### Task to complete:
Pull every line containing "ordering" from the data.

Saved data entries
·····

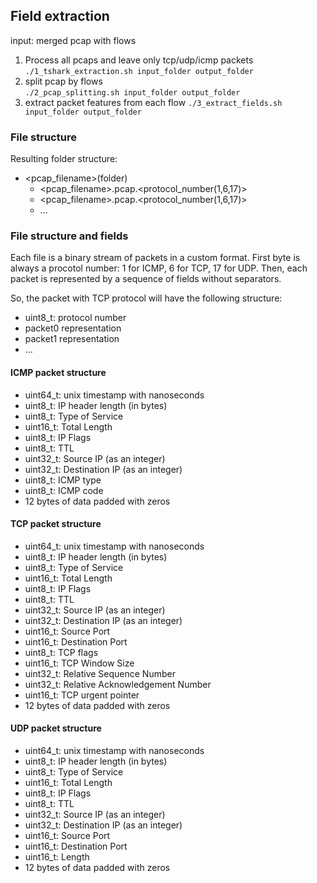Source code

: ## Field extraction

input: merged pcap with flows

1. Process all pcaps and leave only tcp/udp/icmp packets
`./1_tshark_extraction.sh input_folder output_folder`
2. split pcap by flows  
`./2_pcap_splitting.sh input_folder output_folder`
3. extract packet features from each flow
`./3_extract_fields.sh input_folder output_folder`

### File structure
Resulting folder structure:
- <pcap_filename>(folder)
  - <pcap_filename>.pcap.<protocol_number(1,6,17)>
  - <pcap_filename>.pcap.<protocol_number(1,6,17)>
  - ...

### File structure and fields

Each file is a binary stream of packets in a custom format.
First byte is always a procotol number: 1 for ICMP, 6 for TCP, 17 for UDP.
Then, each packet is represented by a sequence of fields without separators.

So, the packet with TCP protocol will have the following structure:
- uint8_t: protocol number
- packet0 representation
- packet1 representation
- ...

#### ICMP packet structure
- uint64_t: unix timestamp with nanoseconds
- uint8_t: IP header length (in bytes)
- uint8_t: Type of Service
- uint16_t: Total Length
- uint8_t: IP Flags
- uint8_t: TTL
- uint32_t: Source IP (as an integer)
- uint32_t: Destination IP (as an integer)
- uint8_t: ICMP type
- uint8_t: ICMP code
- 12 bytes of data padded with zeros

#### TCP packet structure
- uint64_t: unix timestamp with nanoseconds
- uint8_t: IP header length (in bytes)
- uint8_t: Type of Service
- uint16_t: Total Length
- uint8_t: IP Flags
- uint8_t: TTL
- uint32_t: Source IP (as an integer)
- uint32_t: Destination IP (as an integer)
- uint16_t: Source Port
- uint16_t: Destination Port
- uint8_t: TCP flags
- uint16_t: TCP Window Size
- uint32_t: Relative Sequence Number
- uint32_t: Relative Acknowledgement Number
- uint16_t: TCP urgent pointer
- 12 bytes of data padded with zeros

#### UDP packet structure
- uint64_t: unix timestamp with nanoseconds
- uint8_t: IP header length (in bytes)
- uint8_t: Type of Service
- uint16_t: Total Length
- uint8_t: IP Flags
- uint8_t: TTL
- uint32_t: Source IP (as an integer)
- uint32_t: Destination IP (as an integer)
- uint16_t: Source Port
- uint16_t: Destination Port
- uint16_t: Length
- 12 bytes of data padded with zeros
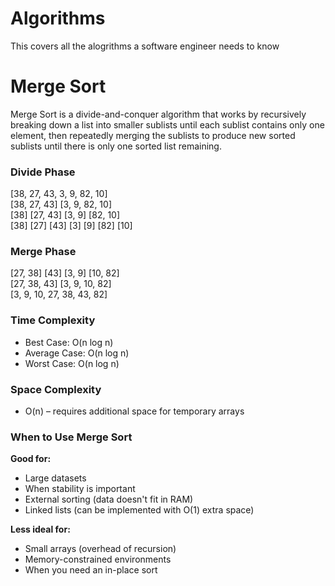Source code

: # Algorithms
This covers all the alogrithms a software engineer needs to know


# Merge Sort
Merge Sort is a divide-and-conquer algorithm that works by recursively breaking down a list into smaller sublists until each sublist contains only one element, then repeatedly merging the sublists to produce new sorted sublists until there is only one sorted list remaining.

### Divide Phase
[38, 27, 43, 3, 9, 82, 10]  
[38, 27, 43] [3, 9, 82, 10]  
[38] [27, 43] [3, 9] [82, 10]  
[38] [27] [43] [3] [9] [82] [10]  

### Merge Phase
[27, 38] [43] [3, 9] [10, 82]  
[27, 38, 43] [3, 9, 10, 82]  
[3, 9, 10, 27, 38, 43, 82]  

### Time Complexity
- Best Case: O(n log n)  
- Average Case: O(n log n)  
- Worst Case: O(n log n)  

### Space Complexity
- O(n) – requires additional space for temporary arrays  

### When to Use Merge Sort
**Good for:**
- Large datasets  
- When stability is important  
- External sorting (data doesn't fit in RAM)  
- Linked lists (can be implemented with O(1) extra space)  

**Less ideal for:**
- Small arrays (overhead of recursion)  
- Memory-constrained environments  
- When you need an in-place sort  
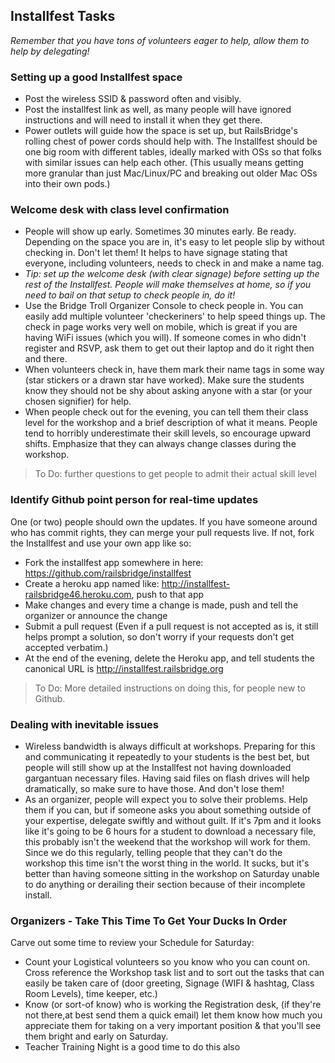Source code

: ## Installfest Tasks
_Remember that you have tons of volunteers eager to help, allow them to help by delegating!_
### <a name="installspace"/>Setting up a good Installfest space
* Post the wireless SSID & password often and visibly. 
* Post the installfest link as well, as many people will have ignored instructions and will need to install it when they get there. 
* Power outlets will guide how the space is set up, but RailsBridge's rolling chest of power cords should help with. The Installfest should be one big room with different tables, ideally marked with OSs so that folks with similar issues can help each other. (This usually means getting more granular than just Mac/Linux/PC and breaking out older Mac OSs into their own pods.)

### <a name="welcomedesk" id="welcome_desk"></a> Welcome desk with class level confirmation
* People will show up early. Sometimes 30 minutes early. Be ready. Depending on the space you are in, it's easy to let people slip by without checking in. Don't let them!  It helps to have signage stating that everyone, including volunteers, needs to check in and make a name tag. 
* _Tip: set up the welcome desk (with clear signage) before setting up the rest of the Installfest. People will make themselves at home, so if you need to bail on that setup to check people in, do it!_
* Use the Bridge Troll Organizer Console to check people in. You can easily add multiple volunteer 'checkeriners' to help speed things up. The check in page works very well on mobile, which is great if you are having WiFi issues (which you will).  If someone comes in who didn't register and RSVP, ask them to get out their laptop and do it right then and there.
* When volunteers check in, have them mark their name tags in some way (star stickers or a drawn star have worked). Make sure the students know they should not be shy about asking anyone with a star (or your chosen signifier) for help. 
* When people check out for the evening, you can tell them their class level for the workshop and a brief description of what it means. People tend to horribly underestimate their skill levels, so encourage upward shifts. Emphasize that they can always change classes during the workshop.


> To Do: further questions to get people to admit their actual skill level

### <a name="updates"/> Identify Github point person for real-time updates
One (or two) people should own the updates. If you have someone around who has commit rights, they can merge your pull requests live. If not, fork the Installfest and use your own app like so:
* Fork the installfest app somewhere in here: https://github.com/railsbridge/installfest
* Create a heroku app named like: http://installfest-railsbridge46.heroku.com, push to that app
* Make changes and every time a change is made, push and tell the organizer or announce the change
* Submit a pull request (Even if a pull request is not accepted as is, it still helps prompt a solution, so don't worry if your requests don't get accepted verbatim.) 
* At the end of the evening, delete the Heroku app, and tell students the canonical URL is http://installfest.railsbridge.org

> To Do: More detailed instructions on doing this, for people new to Github.

### <a name="installfestissues" id="issues"></a> Dealing with inevitable issues
* Wireless bandwidth is always difficult at workshops. Preparing for this and communicating it repeatedly to your students is the best bet, but people will still show up at the Installfest not having downloaded gargantuan necessary files. Having said files on flash drives will help dramatically, so make sure to have those. And don't lose them! 
* As an organizer, people will expect you to solve their problems. Help them if you can, but if someone asks you about something outside of your expertise, delegate swiftly and without guilt. If it's 7pm and it looks like it's going to be 6 hours for a student to download a necessary file, this probably isn't the weekend that the workshop will work for them. Since we do this regularly, telling people that they can't do the workshop this time isn't the worst thing in the world. It sucks, but it's better than having someone sitting in the workshop on Saturday unable to do anything or derailing their section because of their incomplete install.

### Organizers - Take This Time To Get Your Ducks In Order
Carve out some time to review your Schedule for Saturday:
* Count your Logistical volunteers so you know who you can count on.  Cross reference the Workshop task list and to sort out the tasks that can easily be taken care of (door greeting, Signage (WIFI & hashtag, Class Room Levels), time keeper, etc.)
* Know (or sort-of know) who is working the Registration desk, (if they're not there,at best send them a quick email) let them know how much you appreciate them for taking on a very important position & that you'll see them bright and early on Saturday.
* Teacher Training Night is a good time to do this also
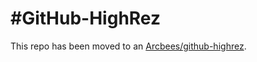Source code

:#GitHub-HighRez
==============

This repo has been moved to an [Arcbees/github-highrez](https://github.com/ArcBees/github-highrez).
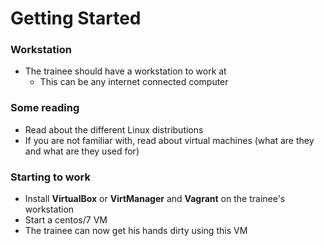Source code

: # Getting Started

### Workstation

- The trainee should have a workstation to work at
  - This can be any internet connected computer

### Some reading
- Read about the different Linux distributions
- If you are not familiar with, read about virtual machines (what are they and what are they used for)

### Starting to work
- Install **VirtualBox** or **VirtManager** and **Vagrant** on the trainee's workstation
- Start a centos/7 VM
- The trainee can now get his hands dirty using this VM
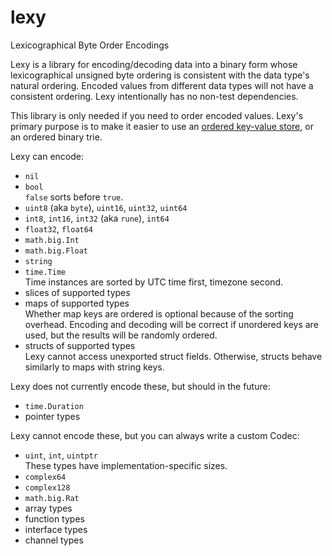 # lexy

Lexicographical Byte Order Encodings

Lexy is a library for encoding/decoding data into a binary form whose
lexicographical unsigned byte ordering is consistent with the data type's natural ordering.
Encoded values from different data types will not have a consistent ordering.
Lexy intentionally has no non-test dependencies.

This library is only needed if you need to order encoded values.
Lexy's primary purpose is to make it easier to use an
[ordered key-value store](https://en.wikipedia.org/wiki/Ordered_Key-Value_Store),
or an ordered binary trie.

Lexy can encode:

* `nil`
* `bool`  
  `false` sorts before `true`.
* `uint8` (aka `byte`), `uint16`, `uint32`, `uint64`
* `int8`, `int16`, `int32` (aka `rune`), `int64`
* `float32`, `float64`
* `math.big.Int`
* `math.big.Float`
* `string`
* `time.Time`  
  Time instances are sorted by UTC time first, timezone second.
* slices of supported types
* maps of supported types  
  Whether map keys are ordered is optional because of the sorting overhead.
  Encoding and decoding will be correct if unordered keys are used,
  but the results will be randomly ordered.
* structs of supported types  
  Lexy cannot access unexported struct fields.
  Otherwise, structs behave similarly to maps with string keys.

Lexy does not currently encode these, but should in the future:

* `time.Duration`
* pointer types

Lexy cannot encode these, but you can always write a custom Codec:

* `uint`, `int`, `uintptr`  
  These types have implementation-specific sizes.
* `complex64`
* `complex128`
* `math.big.Rat`
* array types
* function types
* interface types
* channel types

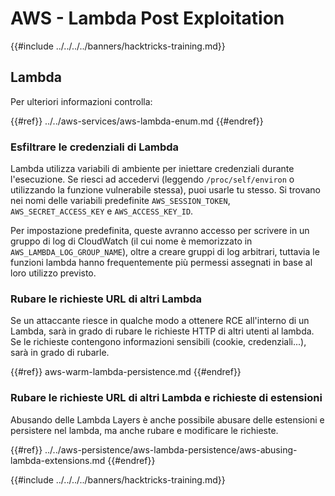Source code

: # AWS - Lambda Post Exploitation

{{#include ../../../../banners/hacktricks-training.md}}

## Lambda

Per ulteriori informazioni controlla:

{{#ref}}
../../aws-services/aws-lambda-enum.md
{{#endref}}

### Esfiltrare le credenziali di Lambda

Lambda utilizza variabili di ambiente per iniettare credenziali durante l'esecuzione. Se riesci ad accedervi (leggendo `/proc/self/environ` o utilizzando la funzione vulnerabile stessa), puoi usarle tu stesso. Si trovano nei nomi delle variabili predefinite `AWS_SESSION_TOKEN`, `AWS_SECRET_ACCESS_KEY` e `AWS_ACCESS_KEY_ID`.

Per impostazione predefinita, queste avranno accesso per scrivere in un gruppo di log di CloudWatch (il cui nome è memorizzato in `AWS_LAMBDA_LOG_GROUP_NAME`), oltre a creare gruppi di log arbitrari, tuttavia le funzioni lambda hanno frequentemente più permessi assegnati in base al loro utilizzo previsto.

### Rubare le richieste URL di altri Lambda

Se un attaccante riesce in qualche modo a ottenere RCE all'interno di un Lambda, sarà in grado di rubare le richieste HTTP di altri utenti al lambda. Se le richieste contengono informazioni sensibili (cookie, credenziali...), sarà in grado di rubarle.

{{#ref}}
aws-warm-lambda-persistence.md
{{#endref}}

### Rubare le richieste URL di altri Lambda e richieste di estensioni

Abusando delle Lambda Layers è anche possibile abusare delle estensioni e persistere nel lambda, ma anche rubare e modificare le richieste.

{{#ref}}
../../aws-persistence/aws-lambda-persistence/aws-abusing-lambda-extensions.md
{{#endref}}

{{#include ../../../../banners/hacktricks-training.md}}
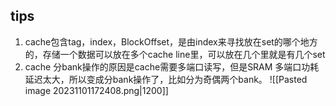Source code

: ## tips
1. cache包含tag，index，BlockOffset，是由index来寻找放在set的哪个地方的，存储一个数据可以放在多个cache line里，可以放在几个里就是有几个set
2. cache 分bank操作的原因是cache需要多端口读写，但是SRAM 多端口功耗延迟太大，所以变成分bank操作了，比如分为奇偶两个bank。
![[Pasted image 20231101172408.png|1200]]
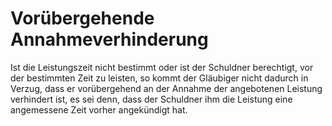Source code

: # Vorübergehende Annahmeverhinderung

Ist die Leistungszeit nicht bestimmt oder ist der Schuldner berechtigt, vor der bestimmten Zeit zu leisten, so kommt der Gläubiger nicht dadurch in Verzug, dass er vorübergehend an der Annahme der angebotenen Leistung verhindert ist, es sei denn, dass der Schuldner ihm die Leistung eine angemessene Zeit vorher angekündigt hat.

·····

### Answer for this exercise:
lexicographical unsigned byte ordering is consistent with the data type's natural ordering.
Encoded values from different data types will not have a consistent ordering.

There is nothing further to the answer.